Physicists at the Tevatron made news at the AAAS meeting in Chicago by announcing an estimate of the chances of finding evidence for the Higgs boson at Fermilab in the next few years. And they claim the chances are quite good, as you can see in the plot above.
The chances depend very strongly on the actual mass of the Higgs boson, which no one knows. Depending on what the mass of the Higgs boson is, it will decay into other particles that are easier or harder for an experiment to detect. So for example if the mass turns out to be about 170 GeV, the Tevatron experiments say their chances are almost 100 percent of finding it by 2011. If the mass turns out to really be 135 GeV, the chances are below 30 percent.
The articles I’ve seen on this topic always play up the angle that the LHC and Tevatron teams are in a competition or race, which is definitely true to some extent. But I for one am certainly not rooting against the Tevatron!
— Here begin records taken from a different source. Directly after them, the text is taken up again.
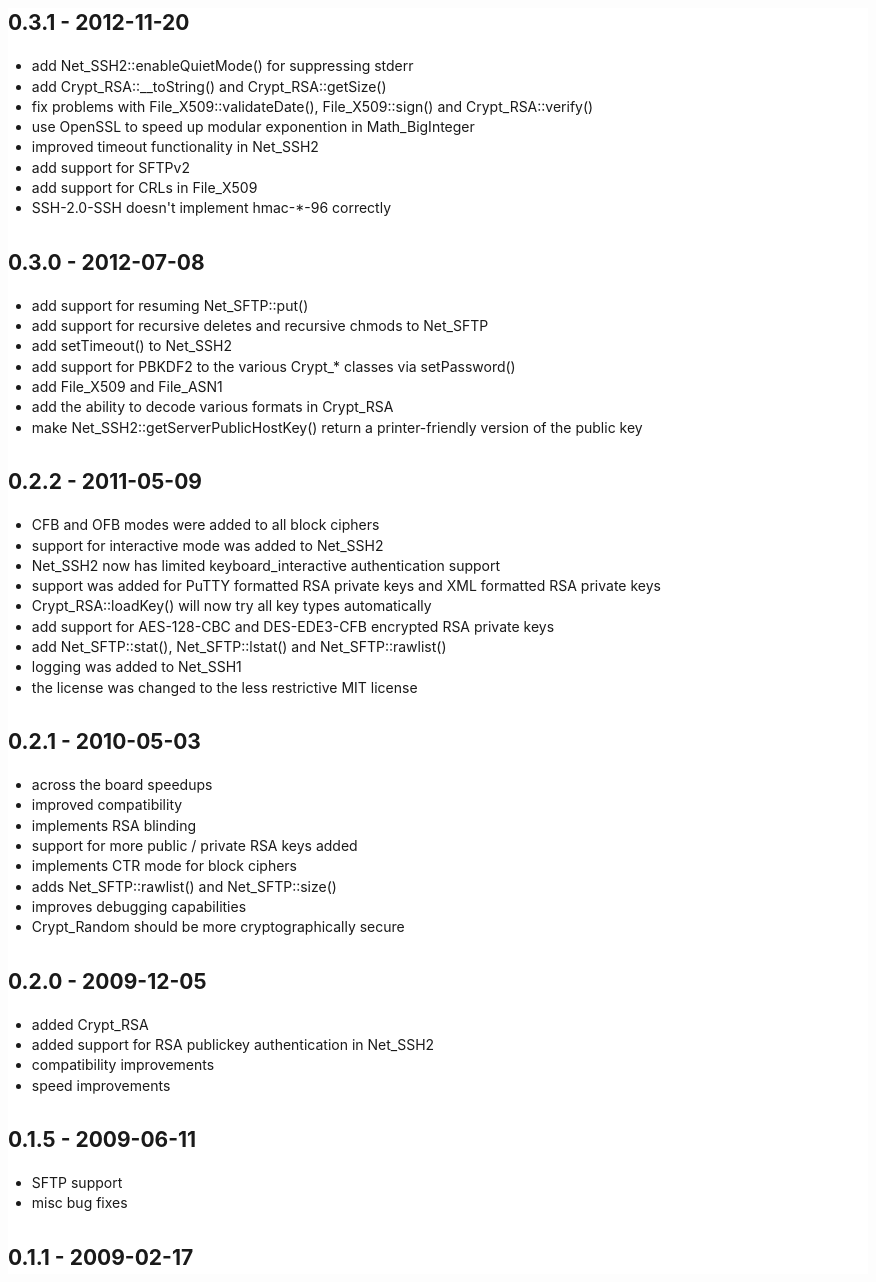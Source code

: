 ## 0.3.1 - 2012-11-20

- add Net_SSH2::enableQuietMode() for suppressing stderr
- add Crypt_RSA::__toString() and Crypt_RSA::getSize()
- fix problems with File_X509::validateDate(), File_X509::sign() and Crypt_RSA::verify()
- use OpenSSL to speed up modular exponention in Math_BigInteger
- improved timeout functionality in Net_SSH2
- add support for SFTPv2
- add support for CRLs in File_X509
- SSH-2.0-SSH doesn't implement hmac-*-96 correctly

## 0.3.0 - 2012-07-08

- add support for resuming Net_SFTP::put()
- add support for recursive deletes and recursive chmods to Net_SFTP
- add setTimeout() to Net_SSH2
- add support for PBKDF2 to the various Crypt_* classes via setPassword()
- add File_X509 and File_ASN1
- add the ability to decode various formats in Crypt_RSA
- make Net_SSH2::getServerPublicHostKey() return a printer-friendly version of the public key

## 0.2.2 - 2011-05-09

- CFB and OFB modes were added to all block ciphers
- support for interactive mode was added to Net_SSH2
- Net_SSH2 now has limited keyboard_interactive authentication support
- support was added for PuTTY formatted RSA private keys and XML formatted RSA private keys
- Crypt_RSA::loadKey() will now try all key types automatically
- add support for AES-128-CBC and DES-EDE3-CFB encrypted RSA private keys
- add Net_SFTP::stat(), Net_SFTP::lstat() and Net_SFTP::rawlist()
- logging was added to Net_SSH1
- the license was changed to the less restrictive MIT license

## 0.2.1 - 2010-05-03

- across the board speedups
- improved compatibility
- implements RSA blinding
- support for more public / private RSA keys added
- implements CTR mode for block ciphers
- adds Net_SFTP::rawlist() and Net_SFTP::size()
- improves debugging capabilities
- Crypt_Random should be more cryptographically secure

## 0.2.0 - 2009-12-05

- added Crypt_RSA
- added support for RSA publickey authentication in Net_SSH2
- compatibility improvements
- speed improvements

## 0.1.5 - 2009-06-11

- SFTP support
- misc bug fixes

## 0.1.1 - 2009-02-17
First of all, many people are part of both Tevatron and LHC experiments. I, for example, was part of a Fermilab experiment, DZero, for about 7 years, and I would feel proud if DZero found the Higgs boson. Second, all of us want to know if there is a Higgs boson and what it looks like, so to speak, and have wanted to know for a very long time. If the Higgs boson is discovered, we will all be celebrating, no matter who discovers it. Finally, there is plenty of great physics coming at the LHC that the Tevatron has no hope of doing, and wasn’t designed to do. If the Higgs boson is found at the Tevatron, it doesn’t diminish the excitement of what is to come at the LHC. If anything, it would make us more eager to see what else there is. So I am rooting for the Tevatron!